Comment Re:Who is really hurt by such services? (Score 2, Insightful) 208

Albert Einstein captured the essence of which I speak in a single sentence: "It is a miracle that curiosity survives formal education."

If you read up on the history of higher education, you'd understand that the systems referred to by Einstein in that quote (late 19th/early 20th century) essentially no longer exist. Today's system, at least in decent schools, lets you get out of it what you want. I'd say 70% of the student population in the school I went to was there to finish a BS in four-five years, while putting in as little effort and as much beer as possible. They'd plagiarize, cheat, or do anything else to get by. What they got back was a half-assed education, filled with exactly the sort of problems you descibe.

For a few of us it was a little bit different. By my junior year I was working 20+ hours a week as a paid assistant in a biochemistry lab, working closely with grad students, post-docs, & the profs (as well as a half-dozen other undergrad RAs).

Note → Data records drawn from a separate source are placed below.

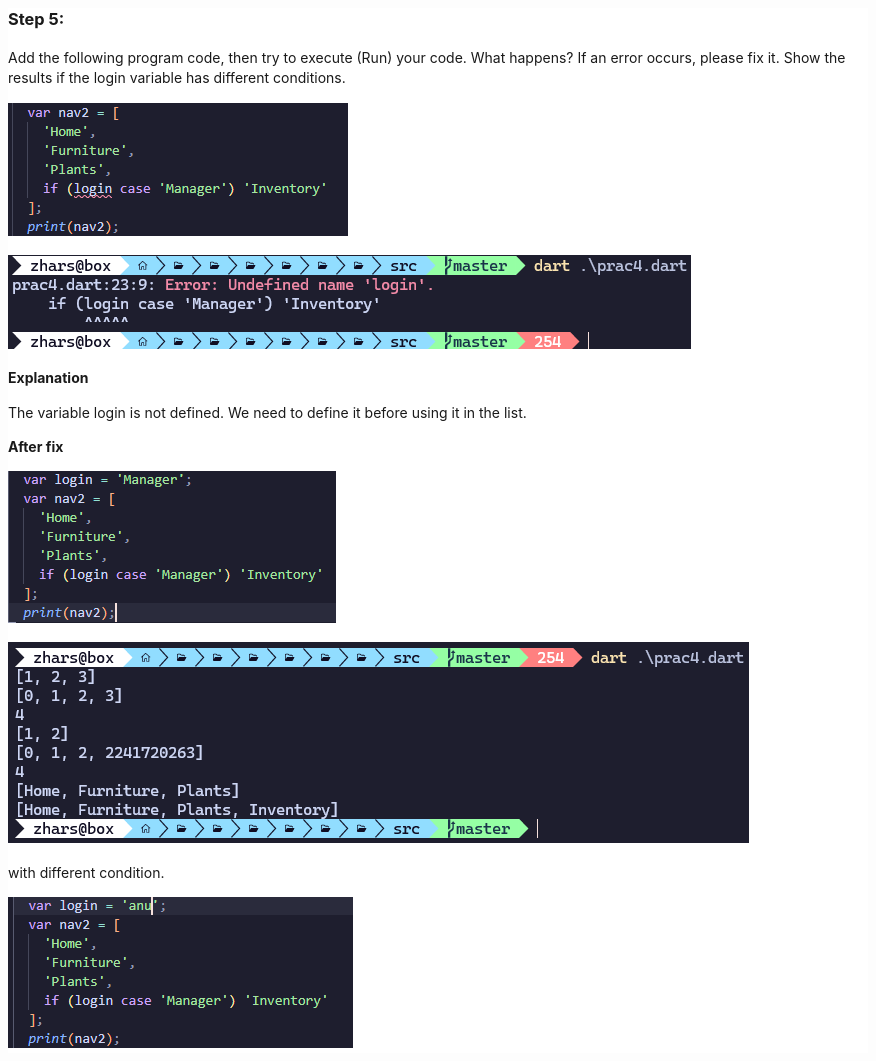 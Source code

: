 ### Step 5:
Add the following program code, then try to execute (Run) your code. What happens? If an error occurs, please fix it. Show the results if the login variable has different conditions.

![alt text](img/image-29.png)

![alt text](img/image-30.png)

**Explanation**

The variable login is not defined. We need to define it before using it in the list.

**After fix**

![alt text](img/image-31.png)

![alt text](img/image-32.png)

with different condition.

![alt text](img/image-33.png)

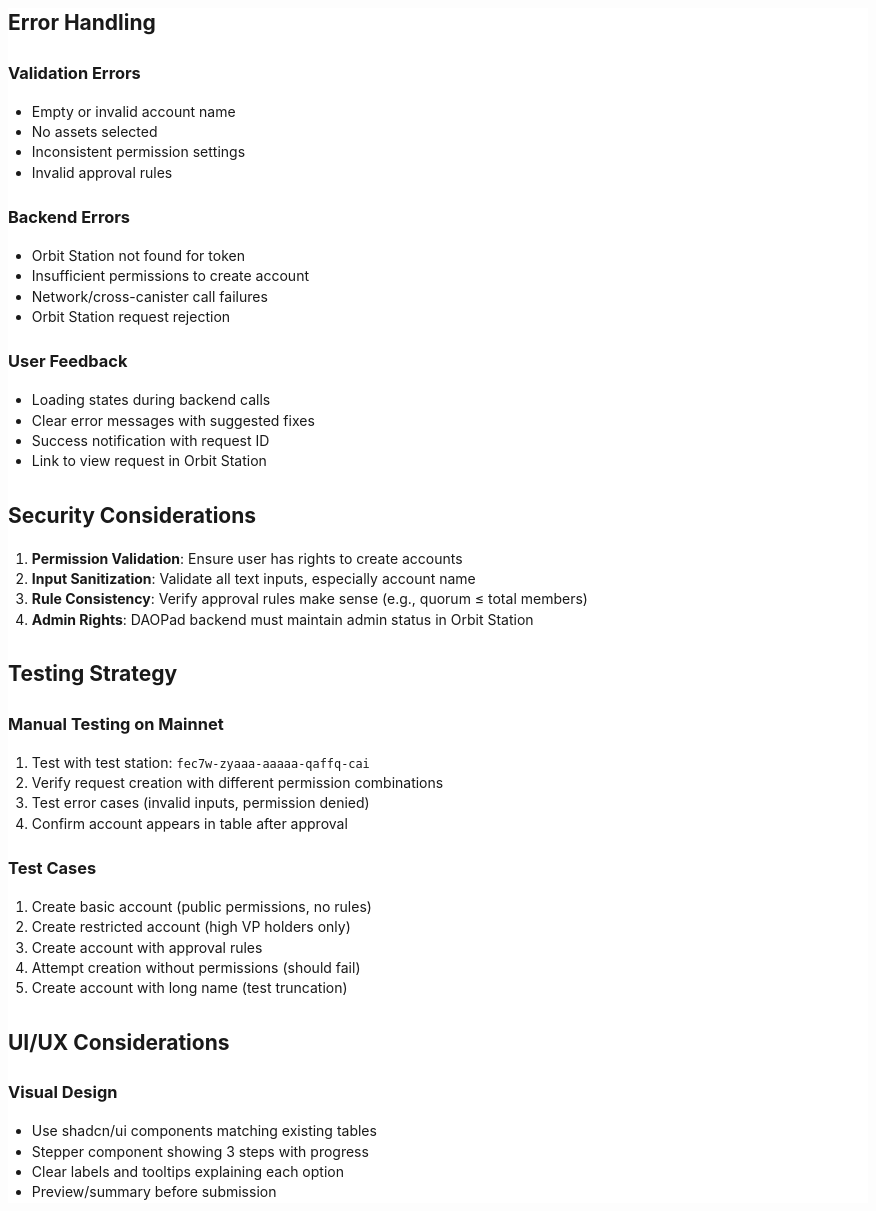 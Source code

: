 ## Error Handling

### Validation Errors
- Empty or invalid account name
- No assets selected
- Inconsistent permission settings
- Invalid approval rules

### Backend Errors
- Orbit Station not found for token
- Insufficient permissions to create account
- Network/cross-canister call failures
- Orbit Station request rejection

### User Feedback
- Loading states during backend calls
- Clear error messages with suggested fixes
- Success notification with request ID
- Link to view request in Orbit Station

## Security Considerations

1. **Permission Validation**: Ensure user has rights to create accounts
2. **Input Sanitization**: Validate all text inputs, especially account name
3. **Rule Consistency**: Verify approval rules make sense (e.g., quorum ≤ total members)
4. **Admin Rights**: DAOPad backend must maintain admin status in Orbit Station

## Testing Strategy

### Manual Testing on Mainnet
1. Test with test station: `fec7w-zyaaa-aaaaa-qaffq-cai`
2. Verify request creation with different permission combinations
3. Test error cases (invalid inputs, permission denied)
4. Confirm account appears in table after approval

### Test Cases
1. Create basic account (public permissions, no rules)
2. Create restricted account (high VP holders only)
3. Create account with approval rules
4. Attempt creation without permissions (should fail)
5. Create account with long name (test truncation)

## UI/UX Considerations

### Visual Design
- Use shadcn/ui components matching existing tables
- Stepper component showing 3 steps with progress
- Clear labels and tooltips explaining each option
- Preview/summary before submission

I rolled out of there with a fantastic science education, a strong network of professional connections that I continue to use today, 16 hours of transferrable gradute school coursework, and a level of comfort of how to work in a lab that made grad school actually fun.

The point is, the higher education system in which students can receive an individualized education delivering a high level of training in a technically challenging field does exist; actually it co-exists with the beer-swilling do-the-least-possible-work system. You just have to 1) be a little bit talented, 2) be willing to work your ass off, and 3) show some initiative.